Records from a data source
+ + + + + + +

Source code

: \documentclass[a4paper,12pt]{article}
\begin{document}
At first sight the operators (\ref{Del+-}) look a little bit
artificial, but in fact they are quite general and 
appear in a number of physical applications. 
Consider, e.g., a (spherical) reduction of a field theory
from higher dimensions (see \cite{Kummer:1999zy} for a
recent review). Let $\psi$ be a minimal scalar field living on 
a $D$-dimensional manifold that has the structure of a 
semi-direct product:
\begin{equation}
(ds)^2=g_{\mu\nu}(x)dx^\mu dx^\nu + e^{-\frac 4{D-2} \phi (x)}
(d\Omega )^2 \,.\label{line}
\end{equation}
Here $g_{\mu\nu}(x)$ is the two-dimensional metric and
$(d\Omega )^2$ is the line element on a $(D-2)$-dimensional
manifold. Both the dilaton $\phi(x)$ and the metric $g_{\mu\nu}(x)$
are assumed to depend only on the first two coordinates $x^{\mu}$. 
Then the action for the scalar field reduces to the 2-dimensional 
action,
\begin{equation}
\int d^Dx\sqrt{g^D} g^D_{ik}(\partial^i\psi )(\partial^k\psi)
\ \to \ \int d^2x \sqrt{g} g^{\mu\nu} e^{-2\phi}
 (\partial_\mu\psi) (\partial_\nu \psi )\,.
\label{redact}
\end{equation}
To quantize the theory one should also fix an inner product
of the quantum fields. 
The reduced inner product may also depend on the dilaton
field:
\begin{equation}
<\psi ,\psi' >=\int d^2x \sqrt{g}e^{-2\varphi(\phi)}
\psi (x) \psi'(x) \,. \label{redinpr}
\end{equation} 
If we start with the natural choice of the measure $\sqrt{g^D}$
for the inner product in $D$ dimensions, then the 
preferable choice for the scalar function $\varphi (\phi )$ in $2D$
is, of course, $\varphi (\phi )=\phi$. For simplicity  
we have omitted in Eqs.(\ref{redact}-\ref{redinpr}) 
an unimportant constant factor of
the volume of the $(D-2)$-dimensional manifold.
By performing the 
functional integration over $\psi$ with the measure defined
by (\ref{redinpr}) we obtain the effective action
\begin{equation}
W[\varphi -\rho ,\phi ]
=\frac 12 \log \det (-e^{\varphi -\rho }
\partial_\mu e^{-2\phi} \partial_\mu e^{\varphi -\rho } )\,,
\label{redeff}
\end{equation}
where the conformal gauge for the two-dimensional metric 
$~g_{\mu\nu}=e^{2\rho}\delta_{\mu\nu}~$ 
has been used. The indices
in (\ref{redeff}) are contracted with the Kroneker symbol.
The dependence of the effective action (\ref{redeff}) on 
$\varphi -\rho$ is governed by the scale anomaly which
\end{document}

+ + + + + + +

→ **Task objective**: Every record must be output again with its wording unchanged.

→ **Answer for the task**:
Source code

: \documentclass[a4paper,12pt]{article}
\begin{document}
At first sight the operators (\ref{Del+-}) look a little bit
artificial, but in fact they are quite general and 
appear in a number of physical applications. 
Consider, e.g., a (spherical) reduction of a field theory
from higher dimensions (see \cite{Kummer:1999zy} for a
recent review). Let $\psi$ be a minimal scalar field living on 
a $D$-dimensional manifold that has the structure of a 
semi-direct product:
\begin{equation}
(ds)^2=g_{\mu\nu}(x)dx^\mu dx^\nu + e^{-\frac 4{D-2} \phi (x)}
(d\Omega )^2 \,.\label{line}
\end{equation}
Here $g_{\mu\nu}(x)$ is the two-dimensional metric and
$(d\Omega )^2$ is the line element on a $(D-2)$-dimensional
manifold. Both the dilaton $\phi(x)$ and the metric $g_{\mu\nu}(x)$
are assumed to depend only on the first two coordinates $x^{\mu}$. 
Then the action for the scalar field reduces to the 2-dimensional 
action,
\begin{equation}
\int d^Dx\sqrt{g^D} g^D_{ik}(\partial^i\psi )(\partial^k\psi)
\ \to \ \int d^2x \sqrt{g} g^{\mu\nu} e^{-2\phi}
 (\partial_\mu\psi) (\partial_\nu \psi )\,.
\label{redact}
\end{equation}
To quantize the theory one should also fix an inner product
of the quantum fields. 
The reduced inner product may also depend on the dilaton
field:
\begin{equation}
<\psi ,\psi' >=\int d^2x \sqrt{g}e^{-2\varphi(\phi)}
\psi (x) \psi'(x) \,. \label{redinpr}
\end{equation} 
If we start with the natural choice of the measure $\sqrt{g^D}$
for the inner product in $D$ dimensions, then the 
preferable choice for the scalar function $\varphi (\phi )$ in $2D$
is, of course, $\varphi (\phi )=\phi$. For simplicity  
we have omitted in Eqs.(\ref{redact}-\ref{redinpr}) 
an unimportant constant factor of
the volume of the $(D-2)$-dimensional manifold.
By performing the 
functional integration over $\psi$ with the measure defined
by (\ref{redinpr}) we obtain the effective action
\begin{equation}
W[\varphi -\rho ,\phi ]
=\frac 12 \log \det (-e^{\varphi -\rho }
\partial_\mu e^{-2\phi} \partial_\mu e^{\varphi -\rho } )\,,
\label{redeff}
\end{equation}
where the conformal gauge for the two-dimensional metric 
$~g_{\mu\nu}=e^{2\rho}\delta_{\mu\nu}~$ 
has been used. The indices
in (\ref{redeff}) are contracted with the Kroneker symbol.
The dependence of the effective action (\ref{redeff}) on 
$\varphi -\rho$ is governed by the scale anomaly which
\end{document}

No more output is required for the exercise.